## Exercise instructions
Pull every line that includes the word "just" from the data.

Saved data entries:
────────────────────

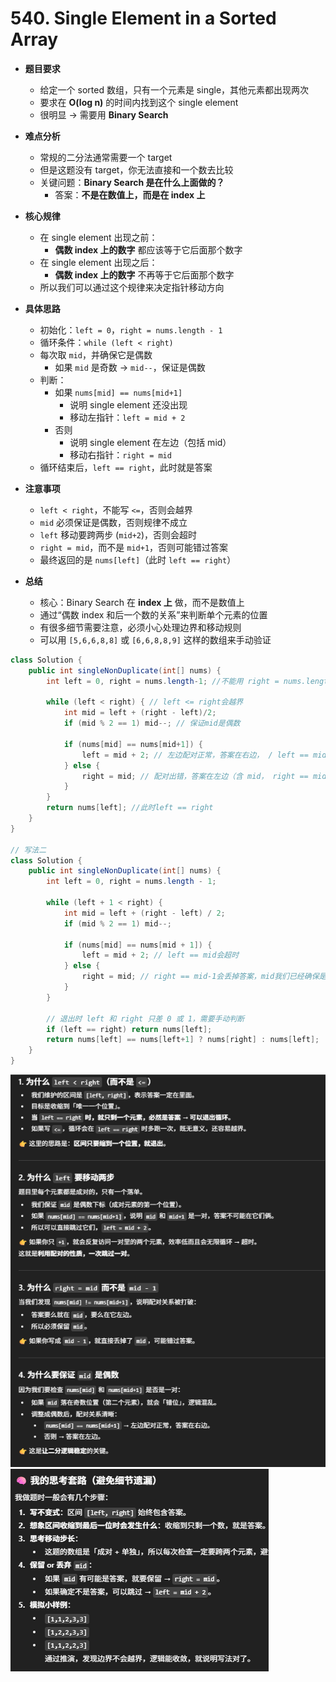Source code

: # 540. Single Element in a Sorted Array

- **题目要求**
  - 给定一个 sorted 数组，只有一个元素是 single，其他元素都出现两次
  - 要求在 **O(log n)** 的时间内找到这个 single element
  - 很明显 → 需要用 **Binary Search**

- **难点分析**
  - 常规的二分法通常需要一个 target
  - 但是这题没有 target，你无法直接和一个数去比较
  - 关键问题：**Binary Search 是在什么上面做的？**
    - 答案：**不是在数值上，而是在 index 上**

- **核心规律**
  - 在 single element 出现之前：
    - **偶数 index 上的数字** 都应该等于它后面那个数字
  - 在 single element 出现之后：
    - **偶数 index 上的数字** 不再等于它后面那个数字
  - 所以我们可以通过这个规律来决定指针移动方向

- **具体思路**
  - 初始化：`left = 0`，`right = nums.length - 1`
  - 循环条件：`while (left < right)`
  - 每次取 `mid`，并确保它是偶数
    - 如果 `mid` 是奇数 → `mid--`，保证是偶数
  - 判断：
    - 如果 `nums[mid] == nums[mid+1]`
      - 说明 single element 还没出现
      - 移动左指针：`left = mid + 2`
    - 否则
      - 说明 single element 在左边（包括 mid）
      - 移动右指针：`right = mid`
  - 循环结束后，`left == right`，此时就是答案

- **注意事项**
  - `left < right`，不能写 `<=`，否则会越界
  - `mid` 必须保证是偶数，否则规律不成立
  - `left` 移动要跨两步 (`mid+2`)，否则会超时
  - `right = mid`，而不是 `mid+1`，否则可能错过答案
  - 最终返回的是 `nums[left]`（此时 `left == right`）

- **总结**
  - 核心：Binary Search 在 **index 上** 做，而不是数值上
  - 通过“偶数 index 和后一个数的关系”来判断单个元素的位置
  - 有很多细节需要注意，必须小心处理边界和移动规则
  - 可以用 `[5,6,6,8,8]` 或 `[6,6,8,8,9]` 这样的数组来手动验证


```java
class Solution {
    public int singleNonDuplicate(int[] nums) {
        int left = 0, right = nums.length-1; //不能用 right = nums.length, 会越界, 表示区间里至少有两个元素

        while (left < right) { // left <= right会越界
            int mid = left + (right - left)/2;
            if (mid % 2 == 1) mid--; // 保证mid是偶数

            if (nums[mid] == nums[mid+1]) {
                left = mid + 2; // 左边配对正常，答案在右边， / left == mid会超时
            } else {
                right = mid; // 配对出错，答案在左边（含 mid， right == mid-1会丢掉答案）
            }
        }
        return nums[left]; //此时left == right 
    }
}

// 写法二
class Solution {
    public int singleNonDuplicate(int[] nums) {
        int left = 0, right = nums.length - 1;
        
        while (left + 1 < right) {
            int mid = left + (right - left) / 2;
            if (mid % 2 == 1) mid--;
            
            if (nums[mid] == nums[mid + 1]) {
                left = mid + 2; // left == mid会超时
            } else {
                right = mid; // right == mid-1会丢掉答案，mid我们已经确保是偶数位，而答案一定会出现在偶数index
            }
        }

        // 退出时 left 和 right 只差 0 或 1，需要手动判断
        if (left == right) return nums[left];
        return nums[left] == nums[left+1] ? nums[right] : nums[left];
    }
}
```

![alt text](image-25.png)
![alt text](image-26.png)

────────────────────

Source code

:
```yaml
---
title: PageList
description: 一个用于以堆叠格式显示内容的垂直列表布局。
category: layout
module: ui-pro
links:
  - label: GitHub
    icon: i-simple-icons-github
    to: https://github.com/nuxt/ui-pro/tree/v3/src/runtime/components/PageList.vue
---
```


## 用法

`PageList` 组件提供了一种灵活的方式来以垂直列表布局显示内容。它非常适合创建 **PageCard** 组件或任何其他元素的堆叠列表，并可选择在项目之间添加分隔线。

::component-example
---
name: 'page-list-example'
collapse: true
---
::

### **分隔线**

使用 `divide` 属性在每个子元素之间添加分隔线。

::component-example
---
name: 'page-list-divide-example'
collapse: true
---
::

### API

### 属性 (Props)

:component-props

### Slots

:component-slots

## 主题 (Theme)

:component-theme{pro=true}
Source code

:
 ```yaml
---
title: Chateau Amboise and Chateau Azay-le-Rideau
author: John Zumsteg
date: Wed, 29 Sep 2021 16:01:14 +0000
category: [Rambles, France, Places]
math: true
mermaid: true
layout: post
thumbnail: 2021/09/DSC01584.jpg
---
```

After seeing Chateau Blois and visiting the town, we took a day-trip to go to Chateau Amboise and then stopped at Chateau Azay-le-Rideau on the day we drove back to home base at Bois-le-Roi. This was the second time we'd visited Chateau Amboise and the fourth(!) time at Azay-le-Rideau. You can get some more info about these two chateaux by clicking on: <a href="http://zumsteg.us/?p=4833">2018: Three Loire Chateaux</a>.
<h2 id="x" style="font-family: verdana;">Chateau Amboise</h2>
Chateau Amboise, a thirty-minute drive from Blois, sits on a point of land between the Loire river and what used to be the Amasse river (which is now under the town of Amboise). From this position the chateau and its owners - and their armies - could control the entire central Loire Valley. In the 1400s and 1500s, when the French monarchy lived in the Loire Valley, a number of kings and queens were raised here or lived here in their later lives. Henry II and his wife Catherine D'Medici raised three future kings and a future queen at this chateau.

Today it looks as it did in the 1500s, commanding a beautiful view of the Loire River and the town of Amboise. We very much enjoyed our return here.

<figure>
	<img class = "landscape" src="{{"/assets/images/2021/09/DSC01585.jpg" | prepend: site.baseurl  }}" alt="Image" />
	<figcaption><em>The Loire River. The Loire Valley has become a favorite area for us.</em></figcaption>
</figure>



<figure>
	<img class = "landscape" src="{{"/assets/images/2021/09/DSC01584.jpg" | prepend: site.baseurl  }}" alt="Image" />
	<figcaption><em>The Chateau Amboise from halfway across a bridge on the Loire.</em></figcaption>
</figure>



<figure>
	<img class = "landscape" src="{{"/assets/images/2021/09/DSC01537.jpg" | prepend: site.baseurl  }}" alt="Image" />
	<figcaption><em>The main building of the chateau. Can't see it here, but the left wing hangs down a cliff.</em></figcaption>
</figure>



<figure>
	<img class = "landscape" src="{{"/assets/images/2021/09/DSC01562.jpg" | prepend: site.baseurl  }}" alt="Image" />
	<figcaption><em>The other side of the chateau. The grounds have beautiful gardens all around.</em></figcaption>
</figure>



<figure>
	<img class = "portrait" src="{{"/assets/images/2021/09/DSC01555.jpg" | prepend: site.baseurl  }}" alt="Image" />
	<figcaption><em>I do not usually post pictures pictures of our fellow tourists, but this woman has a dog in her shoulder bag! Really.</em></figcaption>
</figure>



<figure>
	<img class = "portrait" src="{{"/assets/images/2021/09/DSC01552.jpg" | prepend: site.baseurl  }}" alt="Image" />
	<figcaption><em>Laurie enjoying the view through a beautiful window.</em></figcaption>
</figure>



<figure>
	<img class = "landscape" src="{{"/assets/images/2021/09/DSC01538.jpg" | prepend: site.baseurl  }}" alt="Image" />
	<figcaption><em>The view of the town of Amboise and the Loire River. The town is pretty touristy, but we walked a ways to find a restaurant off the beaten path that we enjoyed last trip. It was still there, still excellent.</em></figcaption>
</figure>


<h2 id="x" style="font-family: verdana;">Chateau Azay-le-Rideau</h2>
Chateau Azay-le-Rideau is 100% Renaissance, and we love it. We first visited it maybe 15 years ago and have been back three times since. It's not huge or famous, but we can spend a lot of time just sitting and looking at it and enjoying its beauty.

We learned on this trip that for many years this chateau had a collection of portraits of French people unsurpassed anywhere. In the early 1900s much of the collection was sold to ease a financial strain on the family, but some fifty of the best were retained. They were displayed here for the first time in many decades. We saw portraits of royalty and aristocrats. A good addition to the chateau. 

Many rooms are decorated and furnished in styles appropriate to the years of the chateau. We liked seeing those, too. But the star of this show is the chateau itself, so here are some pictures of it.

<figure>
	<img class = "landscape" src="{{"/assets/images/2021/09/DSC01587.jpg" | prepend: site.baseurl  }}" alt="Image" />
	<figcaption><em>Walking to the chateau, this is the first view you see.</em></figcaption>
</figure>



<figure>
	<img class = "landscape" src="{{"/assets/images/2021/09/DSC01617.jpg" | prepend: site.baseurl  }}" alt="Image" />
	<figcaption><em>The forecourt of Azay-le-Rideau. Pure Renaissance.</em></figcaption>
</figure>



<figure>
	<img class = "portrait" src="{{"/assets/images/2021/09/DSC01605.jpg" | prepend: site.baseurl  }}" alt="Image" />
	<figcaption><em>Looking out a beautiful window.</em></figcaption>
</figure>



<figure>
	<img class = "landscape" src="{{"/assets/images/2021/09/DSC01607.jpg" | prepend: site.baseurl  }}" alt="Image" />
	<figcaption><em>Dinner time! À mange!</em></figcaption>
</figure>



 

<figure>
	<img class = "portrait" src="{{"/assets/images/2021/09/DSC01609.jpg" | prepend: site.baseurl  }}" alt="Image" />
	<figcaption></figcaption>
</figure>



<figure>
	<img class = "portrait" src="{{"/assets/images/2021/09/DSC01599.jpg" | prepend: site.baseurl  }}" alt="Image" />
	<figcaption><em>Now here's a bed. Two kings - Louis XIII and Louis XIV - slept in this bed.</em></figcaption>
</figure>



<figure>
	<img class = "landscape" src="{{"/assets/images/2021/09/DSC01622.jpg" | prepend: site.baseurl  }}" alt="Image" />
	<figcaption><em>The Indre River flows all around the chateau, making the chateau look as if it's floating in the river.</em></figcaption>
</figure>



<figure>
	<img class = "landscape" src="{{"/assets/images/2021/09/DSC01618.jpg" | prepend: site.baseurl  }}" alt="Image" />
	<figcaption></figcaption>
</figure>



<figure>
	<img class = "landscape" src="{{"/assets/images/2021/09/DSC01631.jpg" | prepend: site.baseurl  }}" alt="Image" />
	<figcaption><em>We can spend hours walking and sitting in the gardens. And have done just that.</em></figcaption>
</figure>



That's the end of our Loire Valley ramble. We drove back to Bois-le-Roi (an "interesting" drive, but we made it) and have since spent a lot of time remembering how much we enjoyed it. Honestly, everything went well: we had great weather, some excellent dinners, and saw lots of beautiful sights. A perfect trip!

────────────────────

## Solution
Chateau Azay-le-Rideau is 100% Renaissance, and we love it. We first visited it maybe 15 years ago and have been back three times since. It's not huge or famous, but we can spend a lot of time just sitting and looking at it and enjoying its beauty.
	<figcaption><em>We can spend hours walking and sitting in the gardens. And have done just that.</em></figcaption>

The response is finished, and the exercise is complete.